**WORK ORDER:** Scan the listing for the word "build", and copy out each line where it is found.

**EXTRACTED ENTRIES:**
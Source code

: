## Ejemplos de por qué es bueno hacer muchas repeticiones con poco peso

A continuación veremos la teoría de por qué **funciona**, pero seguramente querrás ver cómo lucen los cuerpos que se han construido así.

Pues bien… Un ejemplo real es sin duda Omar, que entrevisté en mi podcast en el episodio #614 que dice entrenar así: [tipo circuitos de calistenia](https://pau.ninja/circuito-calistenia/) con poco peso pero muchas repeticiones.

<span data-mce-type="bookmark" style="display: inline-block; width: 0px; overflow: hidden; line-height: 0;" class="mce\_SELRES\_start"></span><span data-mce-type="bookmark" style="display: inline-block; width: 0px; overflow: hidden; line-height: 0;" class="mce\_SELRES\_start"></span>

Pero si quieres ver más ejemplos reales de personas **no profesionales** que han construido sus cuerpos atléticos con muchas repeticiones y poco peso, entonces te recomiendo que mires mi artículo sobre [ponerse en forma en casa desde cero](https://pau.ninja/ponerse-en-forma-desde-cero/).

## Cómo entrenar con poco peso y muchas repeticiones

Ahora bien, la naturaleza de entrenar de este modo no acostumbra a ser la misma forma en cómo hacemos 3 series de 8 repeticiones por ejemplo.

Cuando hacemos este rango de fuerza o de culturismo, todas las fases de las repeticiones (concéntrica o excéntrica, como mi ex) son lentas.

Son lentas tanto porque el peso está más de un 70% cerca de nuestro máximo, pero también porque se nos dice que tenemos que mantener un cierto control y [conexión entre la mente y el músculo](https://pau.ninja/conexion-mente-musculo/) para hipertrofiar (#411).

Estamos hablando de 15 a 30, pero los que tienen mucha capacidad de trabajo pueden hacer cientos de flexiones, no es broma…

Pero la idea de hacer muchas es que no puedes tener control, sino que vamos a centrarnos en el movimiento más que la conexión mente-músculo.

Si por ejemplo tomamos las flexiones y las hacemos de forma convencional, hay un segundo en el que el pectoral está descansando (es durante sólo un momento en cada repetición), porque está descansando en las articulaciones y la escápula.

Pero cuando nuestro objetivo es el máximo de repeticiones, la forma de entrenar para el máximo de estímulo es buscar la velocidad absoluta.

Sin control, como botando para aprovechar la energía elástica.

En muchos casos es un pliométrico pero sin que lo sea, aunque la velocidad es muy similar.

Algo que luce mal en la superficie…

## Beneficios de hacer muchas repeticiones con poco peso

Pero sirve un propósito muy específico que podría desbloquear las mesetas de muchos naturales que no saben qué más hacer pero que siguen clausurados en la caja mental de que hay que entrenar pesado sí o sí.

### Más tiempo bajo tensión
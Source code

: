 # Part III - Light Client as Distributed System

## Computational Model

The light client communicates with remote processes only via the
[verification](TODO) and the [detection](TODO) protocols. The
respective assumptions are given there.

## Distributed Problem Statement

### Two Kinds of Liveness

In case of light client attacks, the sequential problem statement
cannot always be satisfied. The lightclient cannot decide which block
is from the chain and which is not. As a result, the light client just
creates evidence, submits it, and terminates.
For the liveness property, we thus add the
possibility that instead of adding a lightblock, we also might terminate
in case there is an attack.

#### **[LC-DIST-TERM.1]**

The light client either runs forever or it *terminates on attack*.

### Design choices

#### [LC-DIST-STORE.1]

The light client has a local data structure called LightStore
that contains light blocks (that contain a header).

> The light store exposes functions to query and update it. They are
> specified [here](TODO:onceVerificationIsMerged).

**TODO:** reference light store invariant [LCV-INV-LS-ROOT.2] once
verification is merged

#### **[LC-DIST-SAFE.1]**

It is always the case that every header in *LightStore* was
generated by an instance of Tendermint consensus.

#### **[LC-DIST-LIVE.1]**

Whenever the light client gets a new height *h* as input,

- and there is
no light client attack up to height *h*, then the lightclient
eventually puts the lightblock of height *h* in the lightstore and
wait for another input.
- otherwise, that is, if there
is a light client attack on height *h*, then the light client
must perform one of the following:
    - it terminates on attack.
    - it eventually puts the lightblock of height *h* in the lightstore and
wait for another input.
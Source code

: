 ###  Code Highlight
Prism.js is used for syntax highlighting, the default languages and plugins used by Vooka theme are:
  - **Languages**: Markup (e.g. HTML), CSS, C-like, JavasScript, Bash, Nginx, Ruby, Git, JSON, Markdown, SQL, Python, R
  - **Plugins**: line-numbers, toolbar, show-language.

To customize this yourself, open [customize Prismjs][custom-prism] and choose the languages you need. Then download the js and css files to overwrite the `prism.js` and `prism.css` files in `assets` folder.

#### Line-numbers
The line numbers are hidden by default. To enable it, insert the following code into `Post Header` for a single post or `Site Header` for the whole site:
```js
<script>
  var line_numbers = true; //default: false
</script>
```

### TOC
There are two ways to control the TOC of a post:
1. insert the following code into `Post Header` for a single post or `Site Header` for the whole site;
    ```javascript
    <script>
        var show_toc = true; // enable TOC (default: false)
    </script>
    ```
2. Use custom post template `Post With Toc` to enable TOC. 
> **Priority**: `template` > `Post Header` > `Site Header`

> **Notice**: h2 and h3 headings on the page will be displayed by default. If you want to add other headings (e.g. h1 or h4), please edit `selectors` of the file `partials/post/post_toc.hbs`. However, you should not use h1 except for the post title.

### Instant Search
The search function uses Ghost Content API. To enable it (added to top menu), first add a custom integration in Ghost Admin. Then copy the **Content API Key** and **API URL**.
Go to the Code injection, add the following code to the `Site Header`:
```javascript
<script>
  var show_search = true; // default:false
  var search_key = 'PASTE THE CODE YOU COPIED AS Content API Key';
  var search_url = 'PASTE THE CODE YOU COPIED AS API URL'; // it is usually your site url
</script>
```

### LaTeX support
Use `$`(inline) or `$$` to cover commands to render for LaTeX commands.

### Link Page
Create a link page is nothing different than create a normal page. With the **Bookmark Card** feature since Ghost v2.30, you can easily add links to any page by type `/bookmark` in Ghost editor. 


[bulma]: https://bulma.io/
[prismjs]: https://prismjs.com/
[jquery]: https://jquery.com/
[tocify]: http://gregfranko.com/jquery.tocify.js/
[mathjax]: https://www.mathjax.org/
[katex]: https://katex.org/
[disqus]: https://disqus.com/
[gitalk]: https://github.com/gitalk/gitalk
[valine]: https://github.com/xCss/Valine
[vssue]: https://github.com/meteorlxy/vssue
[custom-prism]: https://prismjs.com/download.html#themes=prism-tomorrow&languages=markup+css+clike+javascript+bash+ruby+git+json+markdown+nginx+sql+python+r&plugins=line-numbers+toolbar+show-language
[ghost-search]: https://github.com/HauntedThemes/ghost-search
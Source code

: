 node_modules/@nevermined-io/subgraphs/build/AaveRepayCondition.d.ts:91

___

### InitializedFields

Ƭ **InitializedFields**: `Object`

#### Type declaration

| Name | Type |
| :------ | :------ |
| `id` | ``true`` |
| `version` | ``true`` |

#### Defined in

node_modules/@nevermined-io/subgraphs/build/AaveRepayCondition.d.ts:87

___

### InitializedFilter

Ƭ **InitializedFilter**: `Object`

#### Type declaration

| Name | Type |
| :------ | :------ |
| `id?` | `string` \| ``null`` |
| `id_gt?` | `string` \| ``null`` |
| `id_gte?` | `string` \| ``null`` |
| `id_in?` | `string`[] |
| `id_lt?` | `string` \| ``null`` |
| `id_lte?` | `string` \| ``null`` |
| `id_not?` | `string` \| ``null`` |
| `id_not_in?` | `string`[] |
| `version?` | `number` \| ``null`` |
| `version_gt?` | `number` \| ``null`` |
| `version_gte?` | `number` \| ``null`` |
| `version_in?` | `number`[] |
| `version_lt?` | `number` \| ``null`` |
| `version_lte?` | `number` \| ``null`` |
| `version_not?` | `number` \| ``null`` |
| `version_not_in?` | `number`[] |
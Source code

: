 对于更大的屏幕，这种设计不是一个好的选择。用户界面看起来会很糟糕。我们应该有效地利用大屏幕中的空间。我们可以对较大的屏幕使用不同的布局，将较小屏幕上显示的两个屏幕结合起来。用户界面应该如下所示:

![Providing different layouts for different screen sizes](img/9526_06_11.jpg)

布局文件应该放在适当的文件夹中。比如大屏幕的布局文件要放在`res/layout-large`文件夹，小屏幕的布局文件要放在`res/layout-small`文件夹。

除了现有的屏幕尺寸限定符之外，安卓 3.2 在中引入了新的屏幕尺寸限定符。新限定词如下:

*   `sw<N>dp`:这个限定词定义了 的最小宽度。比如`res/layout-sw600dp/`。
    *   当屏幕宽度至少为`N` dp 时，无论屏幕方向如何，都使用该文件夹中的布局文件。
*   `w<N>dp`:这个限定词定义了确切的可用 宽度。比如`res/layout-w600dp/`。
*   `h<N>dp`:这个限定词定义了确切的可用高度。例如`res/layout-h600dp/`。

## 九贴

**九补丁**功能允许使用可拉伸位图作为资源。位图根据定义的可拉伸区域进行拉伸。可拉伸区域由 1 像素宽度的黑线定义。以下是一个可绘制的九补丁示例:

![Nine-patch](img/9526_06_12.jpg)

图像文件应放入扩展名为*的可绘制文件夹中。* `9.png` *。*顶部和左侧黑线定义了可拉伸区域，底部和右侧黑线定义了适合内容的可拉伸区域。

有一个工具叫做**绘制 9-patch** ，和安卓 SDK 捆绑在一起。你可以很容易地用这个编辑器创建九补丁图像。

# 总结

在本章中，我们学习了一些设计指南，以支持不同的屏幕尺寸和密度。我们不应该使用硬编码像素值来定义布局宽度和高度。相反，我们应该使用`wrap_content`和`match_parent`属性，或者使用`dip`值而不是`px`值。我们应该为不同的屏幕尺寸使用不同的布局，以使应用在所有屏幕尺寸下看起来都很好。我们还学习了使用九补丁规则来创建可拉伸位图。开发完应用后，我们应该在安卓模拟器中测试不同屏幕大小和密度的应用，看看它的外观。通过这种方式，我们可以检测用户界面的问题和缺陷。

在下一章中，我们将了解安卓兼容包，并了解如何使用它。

**SOLUTION BELOW:**
: node_modules/@nevermined-io/subgraphs/build/AaveRepayCondition.d.ts:91
node_modules/@nevermined-io/subgraphs/build/AaveRepayCondition.d.ts:87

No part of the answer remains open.